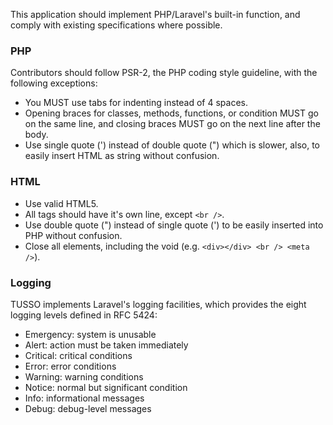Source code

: This application should implement PHP/Laravel's built-in function, and comply with existing specifications where possible.

### PHP
Contributors should follow PSR-2, the PHP coding style guideline, with the following exceptions:

- You MUST use tabs for indenting instead of 4 spaces.
- Opening braces for classes, methods, functions, or condition MUST go on the same line, and closing braces MUST go on the next line after the body.
- Use single quote (') instead of double quote (") which is slower, also, to easily insert HTML as string without confusion.


### HTML
- Use valid HTML5.
- All tags should have it's own line, except `<br />`.
- Use double quote (") instead of single quote (') to be easily inserted into PHP without confusion.
- Close all elements, including the void (e.g. `<div></div> <br /> <meta />`).


### Logging
TUSSO implements Laravel's logging facilities, which provides the eight logging levels defined in RFC 5424:
- Emergency: system is unusable
- Alert: action must be taken immediately
- Critical: critical conditions
- Error: error conditions
- Warning: warning conditions
- Notice: normal but significant condition
- Info: informational messages
- Debug: debug-level messages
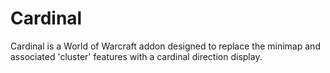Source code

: # Cardinal

Cardinal is a World of Warcraft addon designed to replace the minimap and associated 'cluster' features with a cardinal direction display.
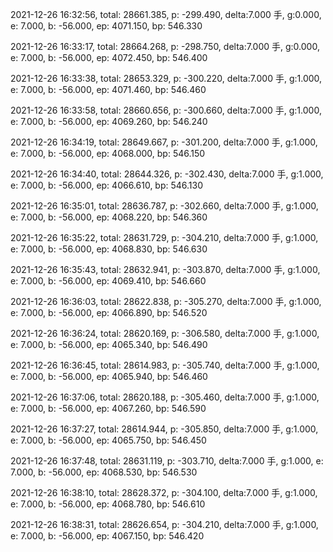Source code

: 2021-12-26 16:32:56, total: 28661.385, p: -299.490, delta:7.000 手, g:0.000, e: 7.000, b: -56.000, ep: 4071.150, bp: 546.330

2021-12-26 16:33:17, total: 28664.268, p: -298.750, delta:7.000 手, g:0.000, e: 7.000, b: -56.000, ep: 4072.450, bp: 546.400

2021-12-26 16:33:38, total: 28653.329, p: -300.220, delta:7.000 手, g:1.000, e: 7.000, b: -56.000, ep: 4071.460, bp: 546.460

2021-12-26 16:33:58, total: 28660.656, p: -300.660, delta:7.000 手, g:1.000, e: 7.000, b: -56.000, ep: 4069.260, bp: 546.240

2021-12-26 16:34:19, total: 28649.667, p: -301.200, delta:7.000 手, g:1.000, e: 7.000, b: -56.000, ep: 4068.000, bp: 546.150

2021-12-26 16:34:40, total: 28644.326, p: -302.430, delta:7.000 手, g:1.000, e: 7.000, b: -56.000, ep: 4066.610, bp: 546.130

2021-12-26 16:35:01, total: 28636.787, p: -302.660, delta:7.000 手, g:1.000, e: 7.000, b: -56.000, ep: 4068.220, bp: 546.360

2021-12-26 16:35:22, total: 28631.729, p: -304.210, delta:7.000 手, g:1.000, e: 7.000, b: -56.000, ep: 4068.830, bp: 546.630

2021-12-26 16:35:43, total: 28632.941, p: -303.870, delta:7.000 手, g:1.000, e: 7.000, b: -56.000, ep: 4069.410, bp: 546.660

2021-12-26 16:36:03, total: 28622.838, p: -305.270, delta:7.000 手, g:1.000, e: 7.000, b: -56.000, ep: 4066.890, bp: 546.520

2021-12-26 16:36:24, total: 28620.169, p: -306.580, delta:7.000 手, g:1.000, e: 7.000, b: -56.000, ep: 4065.340, bp: 546.490

2021-12-26 16:36:45, total: 28614.983, p: -305.740, delta:7.000 手, g:1.000, e: 7.000, b: -56.000, ep: 4065.940, bp: 546.460

2021-12-26 16:37:06, total: 28620.188, p: -305.460, delta:7.000 手, g:1.000, e: 7.000, b: -56.000, ep: 4067.260, bp: 546.590

2021-12-26 16:37:27, total: 28614.944, p: -305.850, delta:7.000 手, g:1.000, e: 7.000, b: -56.000, ep: 4065.750, bp: 546.450

2021-12-26 16:37:48, total: 28631.119, p: -303.710, delta:7.000 手, g:1.000, e: 7.000, b: -56.000, ep: 4068.530, bp: 546.530

2021-12-26 16:38:10, total: 28628.372, p: -304.100, delta:7.000 手, g:1.000, e: 7.000, b: -56.000, ep: 4068.780, bp: 546.610

2021-12-26 16:38:31, total: 28626.654, p: -304.210, delta:7.000 手, g:1.000, e: 7.000, b: -56.000, ep: 4067.150, bp: 546.420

════

**TASK INSTRUCTIONS:** What you give back should be exactly the lines of the data above from the line with "2021-12-26 16:35:22, total: 28631.729, p: -304.210, delta:7.000" through the line with "2021-12-26 16:36:45, total: 28614.983, p: -305.740, delta:7.000", both of those included, and nothing more.

**RESPONSE TO THIS TASK:**
2021-12-26 16:35:22, total: 28631.729, p: -304.210, delta:7.000 手, g:1.000, e: 7.000, b: -56.000, ep: 4068.830, bp: 546.630

2021-12-26 16:35:43, total: 28632.941, p: -303.870, delta:7.000 手, g:1.000, e: 7.000, b: -56.000, ep: 4069.410, bp: 546.660

2021-12-26 16:36:03, total: 28622.838, p: -305.270, delta:7.000 手, g:1.000, e: 7.000, b: -56.000, ep: 4066.890, bp: 546.520

2021-12-26 16:36:24, total: 28620.169, p: -306.580, delta:7.000 手, g:1.000, e: 7.000, b: -56.000, ep: 4065.340, bp: 546.490

2021-12-26 16:36:45, total: 28614.983, p: -305.740, delta:7.000 手, g:1.000, e: 7.000, b: -56.000, ep: 4065.940, bp: 546.460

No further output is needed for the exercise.